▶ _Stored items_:
+++
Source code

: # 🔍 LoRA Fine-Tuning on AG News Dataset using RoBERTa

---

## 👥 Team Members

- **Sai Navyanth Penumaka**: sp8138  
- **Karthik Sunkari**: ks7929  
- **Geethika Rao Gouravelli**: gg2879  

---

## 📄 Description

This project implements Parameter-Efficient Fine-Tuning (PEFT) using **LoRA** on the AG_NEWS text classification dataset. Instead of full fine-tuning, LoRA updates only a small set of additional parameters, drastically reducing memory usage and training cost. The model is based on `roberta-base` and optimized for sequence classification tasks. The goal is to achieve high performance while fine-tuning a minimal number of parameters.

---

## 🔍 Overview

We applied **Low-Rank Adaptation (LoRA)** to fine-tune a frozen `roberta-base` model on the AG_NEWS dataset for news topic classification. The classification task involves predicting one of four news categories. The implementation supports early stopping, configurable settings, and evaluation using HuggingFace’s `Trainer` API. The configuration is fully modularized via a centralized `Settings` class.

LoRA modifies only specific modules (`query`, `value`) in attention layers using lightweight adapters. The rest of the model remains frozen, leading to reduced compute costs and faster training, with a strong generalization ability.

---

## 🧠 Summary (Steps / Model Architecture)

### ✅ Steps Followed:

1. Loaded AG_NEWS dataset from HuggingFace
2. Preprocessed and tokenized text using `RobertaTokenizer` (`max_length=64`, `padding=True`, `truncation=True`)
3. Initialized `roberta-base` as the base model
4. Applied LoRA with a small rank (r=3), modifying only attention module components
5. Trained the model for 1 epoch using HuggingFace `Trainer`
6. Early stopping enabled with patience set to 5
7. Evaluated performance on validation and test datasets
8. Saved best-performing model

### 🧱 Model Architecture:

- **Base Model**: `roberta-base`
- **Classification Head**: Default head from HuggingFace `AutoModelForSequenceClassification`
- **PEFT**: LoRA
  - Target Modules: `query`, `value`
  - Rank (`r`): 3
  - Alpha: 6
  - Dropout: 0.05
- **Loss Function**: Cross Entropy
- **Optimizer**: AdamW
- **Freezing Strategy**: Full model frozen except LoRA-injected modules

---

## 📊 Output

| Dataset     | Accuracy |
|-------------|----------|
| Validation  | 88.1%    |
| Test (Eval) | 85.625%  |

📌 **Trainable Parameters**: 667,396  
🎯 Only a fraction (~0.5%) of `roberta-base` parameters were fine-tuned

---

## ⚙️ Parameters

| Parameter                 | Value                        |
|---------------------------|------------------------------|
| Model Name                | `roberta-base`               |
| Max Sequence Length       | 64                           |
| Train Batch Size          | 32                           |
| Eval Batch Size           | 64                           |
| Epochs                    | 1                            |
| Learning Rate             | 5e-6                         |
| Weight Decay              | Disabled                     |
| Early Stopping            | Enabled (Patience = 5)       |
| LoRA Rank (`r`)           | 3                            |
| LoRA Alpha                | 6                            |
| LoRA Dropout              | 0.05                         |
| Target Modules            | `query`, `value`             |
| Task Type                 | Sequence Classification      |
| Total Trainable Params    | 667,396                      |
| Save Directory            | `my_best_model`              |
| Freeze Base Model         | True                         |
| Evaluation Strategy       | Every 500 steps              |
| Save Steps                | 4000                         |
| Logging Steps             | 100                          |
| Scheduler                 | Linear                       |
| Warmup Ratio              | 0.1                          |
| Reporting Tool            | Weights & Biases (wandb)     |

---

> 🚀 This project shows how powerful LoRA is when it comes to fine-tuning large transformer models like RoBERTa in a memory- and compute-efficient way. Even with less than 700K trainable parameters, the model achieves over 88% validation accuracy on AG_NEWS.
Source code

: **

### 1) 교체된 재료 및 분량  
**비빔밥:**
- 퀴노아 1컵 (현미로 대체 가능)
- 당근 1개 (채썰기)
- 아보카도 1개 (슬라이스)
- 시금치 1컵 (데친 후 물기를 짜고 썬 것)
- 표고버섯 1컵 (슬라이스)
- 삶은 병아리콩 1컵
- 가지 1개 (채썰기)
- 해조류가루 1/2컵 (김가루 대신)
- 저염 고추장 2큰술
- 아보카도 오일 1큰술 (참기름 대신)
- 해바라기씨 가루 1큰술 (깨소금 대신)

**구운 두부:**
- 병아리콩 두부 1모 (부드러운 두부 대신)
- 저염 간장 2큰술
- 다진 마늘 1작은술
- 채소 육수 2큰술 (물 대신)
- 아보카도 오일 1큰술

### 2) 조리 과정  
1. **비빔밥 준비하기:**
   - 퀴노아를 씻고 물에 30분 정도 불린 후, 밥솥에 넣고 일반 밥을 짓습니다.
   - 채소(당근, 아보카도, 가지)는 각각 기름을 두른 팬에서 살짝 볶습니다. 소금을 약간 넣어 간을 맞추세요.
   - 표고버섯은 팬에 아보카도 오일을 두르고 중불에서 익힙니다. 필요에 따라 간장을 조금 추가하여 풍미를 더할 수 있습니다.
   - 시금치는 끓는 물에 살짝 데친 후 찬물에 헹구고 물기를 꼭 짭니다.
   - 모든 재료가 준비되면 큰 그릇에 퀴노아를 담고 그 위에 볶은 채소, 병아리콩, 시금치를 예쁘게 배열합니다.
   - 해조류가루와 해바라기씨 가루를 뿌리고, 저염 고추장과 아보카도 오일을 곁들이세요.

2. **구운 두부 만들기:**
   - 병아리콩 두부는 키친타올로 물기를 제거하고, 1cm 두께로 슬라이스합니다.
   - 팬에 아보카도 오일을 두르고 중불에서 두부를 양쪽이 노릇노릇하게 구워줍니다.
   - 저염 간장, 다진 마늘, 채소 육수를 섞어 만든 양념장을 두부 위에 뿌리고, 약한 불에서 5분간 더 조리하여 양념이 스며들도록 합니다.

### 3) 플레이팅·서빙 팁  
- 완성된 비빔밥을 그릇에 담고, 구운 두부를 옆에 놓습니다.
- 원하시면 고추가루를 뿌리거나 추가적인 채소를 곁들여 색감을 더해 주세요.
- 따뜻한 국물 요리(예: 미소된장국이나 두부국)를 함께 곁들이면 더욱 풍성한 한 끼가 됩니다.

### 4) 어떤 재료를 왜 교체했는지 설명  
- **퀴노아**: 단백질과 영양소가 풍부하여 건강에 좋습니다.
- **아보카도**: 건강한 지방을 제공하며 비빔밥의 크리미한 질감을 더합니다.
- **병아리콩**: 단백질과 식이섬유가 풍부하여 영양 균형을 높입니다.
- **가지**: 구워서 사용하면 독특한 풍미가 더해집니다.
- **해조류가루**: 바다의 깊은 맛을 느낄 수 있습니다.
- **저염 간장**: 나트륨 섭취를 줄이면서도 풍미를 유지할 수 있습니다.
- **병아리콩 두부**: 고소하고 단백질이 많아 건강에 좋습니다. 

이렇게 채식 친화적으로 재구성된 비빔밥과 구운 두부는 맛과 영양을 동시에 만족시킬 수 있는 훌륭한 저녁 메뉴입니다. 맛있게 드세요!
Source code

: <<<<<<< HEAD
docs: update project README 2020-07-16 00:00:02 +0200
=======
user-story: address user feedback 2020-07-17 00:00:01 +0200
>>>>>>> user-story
+++
Copy every record above exactly as it appears.

▶ _TASK RESULT_:
Source code

: # 🔍 LoRA Fine-Tuning on AG News Dataset using RoBERTa

---

## 👥 Team Members

- **Sai Navyanth Penumaka**: sp8138  
- **Karthik Sunkari**: ks7929  
- **Geethika Rao Gouravelli**: gg2879  

---

## 📄 Description

This project implements Parameter-Efficient Fine-Tuning (PEFT) using **LoRA** on the AG_NEWS text classification dataset. Instead of full fine-tuning, LoRA updates only a small set of additional parameters, drastically reducing memory usage and training cost. The model is based on `roberta-base` and optimized for sequence classification tasks. The goal is to achieve high performance while fine-tuning a minimal number of parameters.

---

## 🔍 Overview

We applied **Low-Rank Adaptation (LoRA)** to fine-tune a frozen `roberta-base` model on the AG_NEWS dataset for news topic classification. The classification task involves predicting one of four news categories. The implementation supports early stopping, configurable settings, and evaluation using HuggingFace’s `Trainer` API. The configuration is fully modularized via a centralized `Settings` class.

LoRA modifies only specific modules (`query`, `value`) in attention layers using lightweight adapters. The rest of the model remains frozen, leading to reduced compute costs and faster training, with a strong generalization ability.

---

## 🧠 Summary (Steps / Model Architecture)

### ✅ Steps Followed:

1. Loaded AG_NEWS dataset from HuggingFace
2. Preprocessed and tokenized text using `RobertaTokenizer` (`max_length=64`, `padding=True`, `truncation=True`)
3. Initialized `roberta-base` as the base model
4. Applied LoRA with a small rank (r=3), modifying only attention module components
5. Trained the model for 1 epoch using HuggingFace `Trainer`
6. Early stopping enabled with patience set to 5
7. Evaluated performance on validation and test datasets
8. Saved best-performing model

### 🧱 Model Architecture:

- **Base Model**: `roberta-base`
- **Classification Head**: Default head from HuggingFace `AutoModelForSequenceClassification`
- **PEFT**: LoRA
  - Target Modules: `query`, `value`
  - Rank (`r`): 3
  - Alpha: 6
  - Dropout: 0.05
- **Loss Function**: Cross Entropy
- **Optimizer**: AdamW
- **Freezing Strategy**: Full model frozen except LoRA-injected modules

---

## 📊 Output

| Dataset     | Accuracy |
|-------------|----------|
| Validation  | 88.1%    |
| Test (Eval) | 85.625%  |

📌 **Trainable Parameters**: 667,396  
🎯 Only a fraction (~0.5%) of `roberta-base` parameters were fine-tuned

---

## ⚙️ Parameters

| Parameter                 | Value                        |
|---------------------------|------------------------------|
| Model Name                | `roberta-base`               |
| Max Sequence Length       | 64                           |
| Train Batch Size          | 32                           |
| Eval Batch Size           | 64                           |
| Epochs                    | 1                            |
| Learning Rate             | 5e-6                         |
| Weight Decay              | Disabled                     |
| Early Stopping            | Enabled (Patience = 5)       |
| LoRA Rank (`r`)           | 3                            |
| LoRA Alpha                | 6                            |
| LoRA Dropout              | 0.05                         |
| Target Modules            | `query`, `value`             |
| Task Type                 | Sequence Classification      |
| Total Trainable Params    | 667,396                      |
| Save Directory            | `my_best_model`              |
| Freeze Base Model         | True                         |
| Evaluation Strategy       | Every 500 steps              |
| Save Steps                | 4000                         |
| Logging Steps             | 100                          |
| Scheduler                 | Linear                       |
| Warmup Ratio              | 0.1                          |
| Reporting Tool            | Weights & Biases (wandb)     |

---

> 🚀 This project shows how powerful LoRA is when it comes to fine-tuning large transformer models like RoBERTa in a memory- and compute-efficient way. Even with less than 700K trainable parameters, the model achieves over 88% validation accuracy on AG_NEWS.
Source code

: **

### 1) 교체된 재료 및 분량  
**비빔밥:**
- 퀴노아 1컵 (현미로 대체 가능)
- 당근 1개 (채썰기)
- 아보카도 1개 (슬라이스)
- 시금치 1컵 (데친 후 물기를 짜고 썬 것)
- 표고버섯 1컵 (슬라이스)
- 삶은 병아리콩 1컵
- 가지 1개 (채썰기)
- 해조류가루 1/2컵 (김가루 대신)
- 저염 고추장 2큰술
- 아보카도 오일 1큰술 (참기름 대신)
- 해바라기씨 가루 1큰술 (깨소금 대신)

**구운 두부:**
- 병아리콩 두부 1모 (부드러운 두부 대신)
- 저염 간장 2큰술
- 다진 마늘 1작은술
- 채소 육수 2큰술 (물 대신)
- 아보카도 오일 1큰술

### 2) 조리 과정  
1. **비빔밥 준비하기:**
   - 퀴노아를 씻고 물에 30분 정도 불린 후, 밥솥에 넣고 일반 밥을 짓습니다.
   - 채소(당근, 아보카도, 가지)는 각각 기름을 두른 팬에서 살짝 볶습니다. 소금을 약간 넣어 간을 맞추세요.
   - 표고버섯은 팬에 아보카도 오일을 두르고 중불에서 익힙니다. 필요에 따라 간장을 조금 추가하여 풍미를 더할 수 있습니다.
   - 시금치는 끓는 물에 살짝 데친 후 찬물에 헹구고 물기를 꼭 짭니다.
   - 모든 재료가 준비되면 큰 그릇에 퀴노아를 담고 그 위에 볶은 채소, 병아리콩, 시금치를 예쁘게 배열합니다.
   - 해조류가루와 해바라기씨 가루를 뿌리고, 저염 고추장과 아보카도 오일을 곁들이세요.

2. **구운 두부 만들기:**
   - 병아리콩 두부는 키친타올로 물기를 제거하고, 1cm 두께로 슬라이스합니다.
   - 팬에 아보카도 오일을 두르고 중불에서 두부를 양쪽이 노릇노릇하게 구워줍니다.
   - 저염 간장, 다진 마늘, 채소 육수를 섞어 만든 양념장을 두부 위에 뿌리고, 약한 불에서 5분간 더 조리하여 양념이 스며들도록 합니다.

### 3) 플레이팅·서빙 팁  
- 완성된 비빔밥을 그릇에 담고, 구운 두부를 옆에 놓습니다.
- 원하시면 고추가루를 뿌리거나 추가적인 채소를 곁들여 색감을 더해 주세요.
- 따뜻한 국물 요리(예: 미소된장국이나 두부국)를 함께 곁들이면 더욱 풍성한 한 끼가 됩니다.

### 4) 어떤 재료를 왜 교체했는지 설명  
- **퀴노아**: 단백질과 영양소가 풍부하여 건강에 좋습니다.
- **아보카도**: 건강한 지방을 제공하며 비빔밥의 크리미한 질감을 더합니다.
- **병아리콩**: 단백질과 식이섬유가 풍부하여 영양 균형을 높입니다.
- **가지**: 구워서 사용하면 독특한 풍미가 더해집니다.
- **해조류가루**: 바다의 깊은 맛을 느낄 수 있습니다.
- **저염 간장**: 나트륨 섭취를 줄이면서도 풍미를 유지할 수 있습니다.
- **병아리콩 두부**: 고소하고 단백질이 많아 건강에 좋습니다. 

이렇게 채식 친화적으로 재구성된 비빔밥과 구운 두부는 맛과 영양을 동시에 만족시킬 수 있는 훌륭한 저녁 메뉴입니다. 맛있게 드세요!
Source code

: <<<<<<< HEAD
docs: update project README 2020-07-16 00:00:02 +0200
=======
user-story: address user feedback 2020-07-17 00:00:01 +0200
>>>>>>> user-story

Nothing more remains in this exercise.